I motioned to Nesto to remove the claw from her Prada jacket. He slipped his claw off the leather and Corina smiled. ‘You’re right, Ernesto. At least we’ll be together.’
* I wasn’t sure if this was a form of entertainment or torture.
5
In Which I Catch the Bus of Doom
Morning arrived with the scent of slightly burned pancakes, tempting me upstairs to the land of the living. Adamini was already up, buzzing around the basement and eager to get out and stretch his wings.
I rolled off Lumpy Cot and carefully made my bed, complete with hospital corners (not that I’d ever willingly spend any time in a hospital – they are just full of sick people). Adamini buzzed straight at me, tugging at my NinjaMan PJs. I was pretty sure the bee needed to pee.

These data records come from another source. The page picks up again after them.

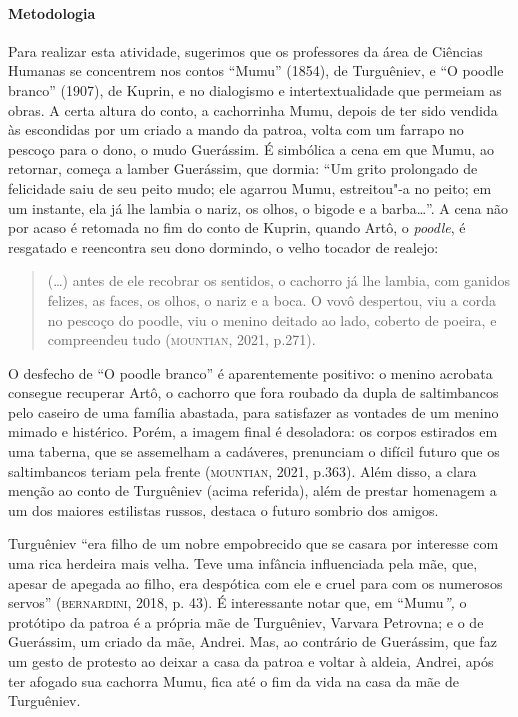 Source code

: \documentclass[11pt]{extarticle}
\begin{document}
\paragraph{Metodologia}
Para realizar esta atividade, sugerimos que os professores da área de Ciências Humanas se concentrem nos
contos ``Mumu'' (1854), de Turguêniev, e ``O poodle branco''
(1907), de Kuprin, e no dialogismo e intertextualidade que permeiam as
obras. A certa altura do conto, a cachorrinha Mumu, depois de ter sido
vendida às escondidas por um criado a mando da patroa, volta com um farrapo no pescoço para o
dono, o mudo Guerássim. É simbólica a cena em
que Mumu, ao retornar, começa a lamber Guerássim, que dormia: ``Um grito
prolongado de felicidade saiu de seu peito mudo; ele agarrou Mumu,
estreitou"-a no peito; em um instante, ela já lhe lambia o nariz, os
olhos, o bigode e a barba\ldots{}''. A cena não por acaso é retomada no fim
do conto de Kuprin, quando Artô, o \emph{poodle}, é resgatado e
reencontra seu dono dormindo, o velho tocador de realejo:

\begin{quote}
(\ldots{}) antes de ele recobrar os sentidos, o cachorro já lhe lambia, com
ganidos felizes, as faces, os olhos, o nariz e a boca. O vovô despertou,
viu a corda no pescoço do poodle, viu o menino deitado ao lado, coberto
de poeira, e compreendeu tudo (\textsc{mountian}, 2021, p.271).
\end{quote}


O desfecho de ``O poodle branco'' é aparentemente positivo: o menino
acrobata consegue recuperar Artô, o cachorro que fora roubado da dupla
de saltimbancos pelo caseiro de uma família abastada, para satisfazer as
vontades de um menino mimado e histérico. Porém, a imagem final é
desoladora: os corpos estirados em uma taberna, que se assemelham a
cadáveres, prenunciam o difícil futuro que os saltimbancos teriam pela
frente (\textsc{mountian}, 2021, p.363). Além disso, a clara menção ao conto de
Turguêniev (acima referida), além de prestar homenagem a um dos maiores
estilistas russos, destaca o futuro sombrio dos amigos.

Turguêniev ``era filho de um nobre empobrecido que se casara por
interesse com uma rica herdeira mais velha. Teve uma infância
influenciada pela mãe, que, apesar de apegada ao filho, era despótica
com ele e cruel para com os numerosos servos'' (\textsc{bernardini}, 2018, p.
43). É interessante notar que, em ``Mumu\emph{'',} o protótipo da patroa
é a própria mãe de Turguêniev, Varvara Petrovna; e o de Guerássim, um
criado da mãe, Andrei. Mas, ao contrário de Guerássim, que faz um gesto
de protesto ao deixar a casa da patroa e voltar à aldeia, Andrei, após
ter afogado sua cachorra Mumu, fica até o fim da vida na casa da mãe de
Turguêniev.
\end{document}
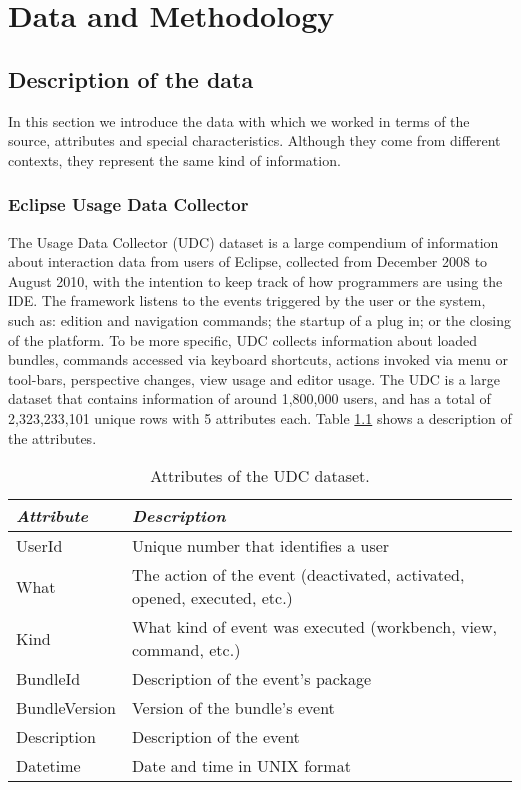 \chapter{Data and Methodology}
\label{ch:intro}

\section{Description of the data}
In this section we introduce the data with which we worked in terms of the source, attributes and special characteristics. Although they come from different contexts, they represent the same kind of information.

\subsection{Eclipse Usage Data Collector}
The Usage Data Collector (UDC) dataset is a large compendium of information about interaction data from users of Eclipse, collected from December 2008 to August 2010, with the intention to keep track of how programmers are using the IDE. The framework listens to the events triggered by the user or the system, such as: edition and navigation commands; the startup of a plug in; or the closing of the platform. To be more specific, UDC collects information about loaded bundles, commands accessed via keyboard shortcuts, actions invoked via menu or tool-bars, perspective changes, view usage and editor usage. The UDC is a large dataset that contains information of around 1,800,000 users, and has a total of 2,323,233,101 unique rows with 5 attributes each. Table \ref{tbl:att_udc} shows a description of the attributes.


\begin{table}[ht!]
	\small
	\caption{Attributes of the UDC dataset. }
	\label{tbl:att_udc}
	\centering
	\begin{tabular}{p{2.5cm}|p{7cm}} 
		\hline 
		\emph{Attribute} & \emph{Description} \\  
		\hline 
		\hline 
		UserId &  Unique number that identifies a user \\
		\hline
		What & The action of the event (deactivated, activated, opened, executed, etc.)  \\
		\hline
		Kind & What kind of event was executed (workbench, view, command, etc.)  \\
		\hline
		BundleId & Description of the event's package  \\
		\hline
		BundleVersion & Version of the bundle's event  \\
		\hline
		Description & Description of the event\\
		\hline
		Datetime & Date and time in UNIX format\\
		\hline
	\end{tabular}
	
\end{table}

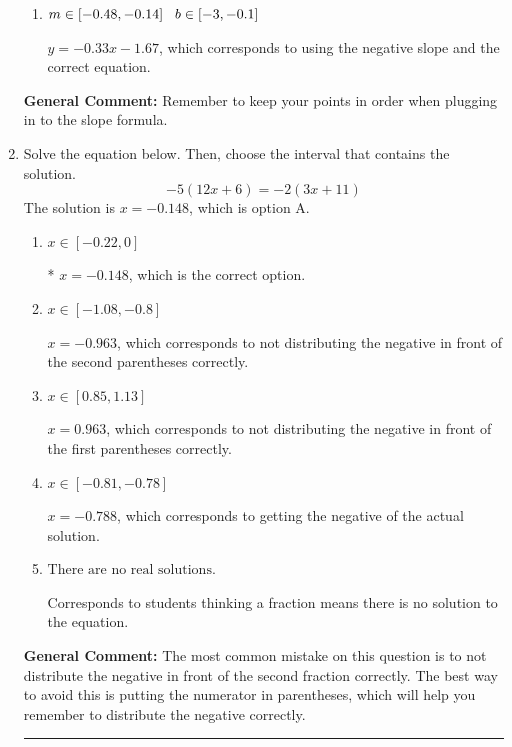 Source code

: \documentclass{extbook}[14pt]
\newcommand{\litem}[1]{\item #1

\rule{\textwidth}{0.4pt}}
\begin{document}
\begin{enumerate}
{\begin{enumerate}[label=\Alph*.]
 $y = 0.33x -15$, which corresponds to using the correct slope/equation but not distributing correctly using the second point.
\item \( m \in [-0.48, -0.14] \hspace*{3mm} b \in [-3, -0.1] \)

 $y = -0.33x -1.67$, which corresponds to using the negative slope and the correct equation.
\end{enumerate}

\textbf{General Comment:} Remember to keep your points in order when plugging in to the slope formula.
}
\litem{
Solve the equation below. Then, choose the interval that contains the solution.
\[ -5(12x + 6) = -2(3x + 11) \]The solution is \( x = -0.148 \), which is option A.\begin{enumerate}[label=\Alph*.]
\item \( x \in [-0.22, 0] \)

* $x = -0.148$, which is the correct option.
\item \( x \in [-1.08, -0.8] \)

$x = -0.963$, which corresponds to not distributing the negative in front of the second parentheses correctly.
\item \( x \in [0.85, 1.13] \)

$x = 0.963$, which corresponds to not distributing the negative in front of the first parentheses correctly.
\item \( x \in [-0.81, -0.78] \)

$x = -0.788$, which corresponds to getting the negative of the actual solution.
\item \( \text{There are no real solutions.} \)

Corresponds to students thinking a fraction means there is no solution to the equation.
\end{enumerate}

\textbf{General Comment:} The most common mistake on this question is to not distribute the negative in front of the second fraction correctly. The best way to avoid this is putting the numerator in parentheses, which will help you remember to distribute the negative correctly.
}
\end{enumerate}
\end{document}
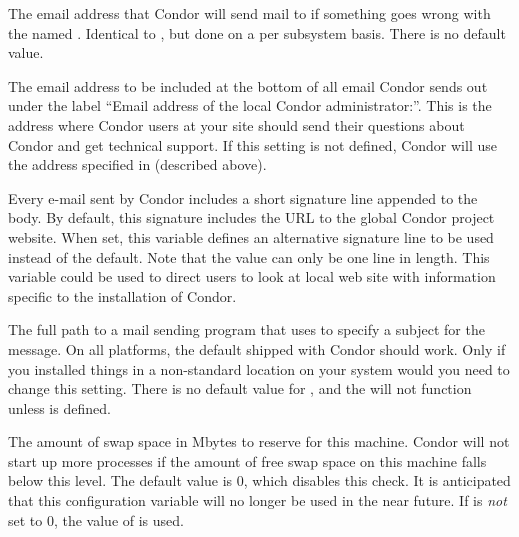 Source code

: \begin{description}
\label{param:SubsysAdminEmail}
\item[\MacroB{<SUBSYS>\_ADMIN\_EMAIL}]
  The email address that Condor will send mail to if something goes wrong
  with the named .  Identical to ,
  but done on a per subsystem basis. There is no default value.
  
\label{param:CondorSupportEmail}
\item[\Macro{CONDOR\_SUPPORT\_EMAIL}]
  The email address to be included at the bottom of all email Condor
  sends out under the label ``Email address of the local Condor
  administrator:''.  
  This is the address where Condor users at your site should send
  their questions about Condor and get technical support.
  If this setting is not defined, Condor will use the address
  specified in  (described above).

\label{param:EmailSignature}
\item[\Macro{EMAIL\_SIGNATURE}]
  Every e-mail sent by Condor includes a short signature line appended
  to the body.  By default, this signature includes the URL to the
  global Condor project website.  
  When set, this variable defines an alternative signature line to be
  used instead of the default. 
  Note that the value can only be one line in length.
  This variable could be used to direct users
  to look at local web site with information specific to the installation
  of Condor.

\label{param:Mail}
\item[\Macro{MAIL}]
  The full path to a mail
  sending program that uses  to specify a subject for the
  message.  On all platforms, the default shipped with Condor should
  work.  Only if you installed things in a non-standard location on
  your system would you need to change this setting.  There is no
  default value for , and the  will not
  function unless  is defined.

\label{param:ReservedSwap}
\item[\Macro{RESERVED\_SWAP}]
  The amount of swap space in Mbytes to reserve for this machine.
  Condor will not start up more  processes if the
  amount of free swap space on this machine falls below this level.
  The default value is 0, which disables this check.
  It is anticipated that this configuration variable will no longer
  be used in the near future.
  If  is \emph{not} set to 0,
  the value of  is used.


\end{description}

I opened the back door on the landing and reminded him to keep a low profile while he did his beesness. He nodded and buzzed off.
I think he understood.
Upstairs, Mom and Dad were sitting at the kitchen table, smiling at one another. Amanda gorged on a triple stack of pancakes topped with red liquorice bits.
‘Good morning, camper!’ boomed Dad. ‘Way to be up and Adam!’
He actually slapped his knee, laughing to himself. The proper phrase is ‘up and at ’em’. I think he actually named me Adam just so he’d have a recurring joke.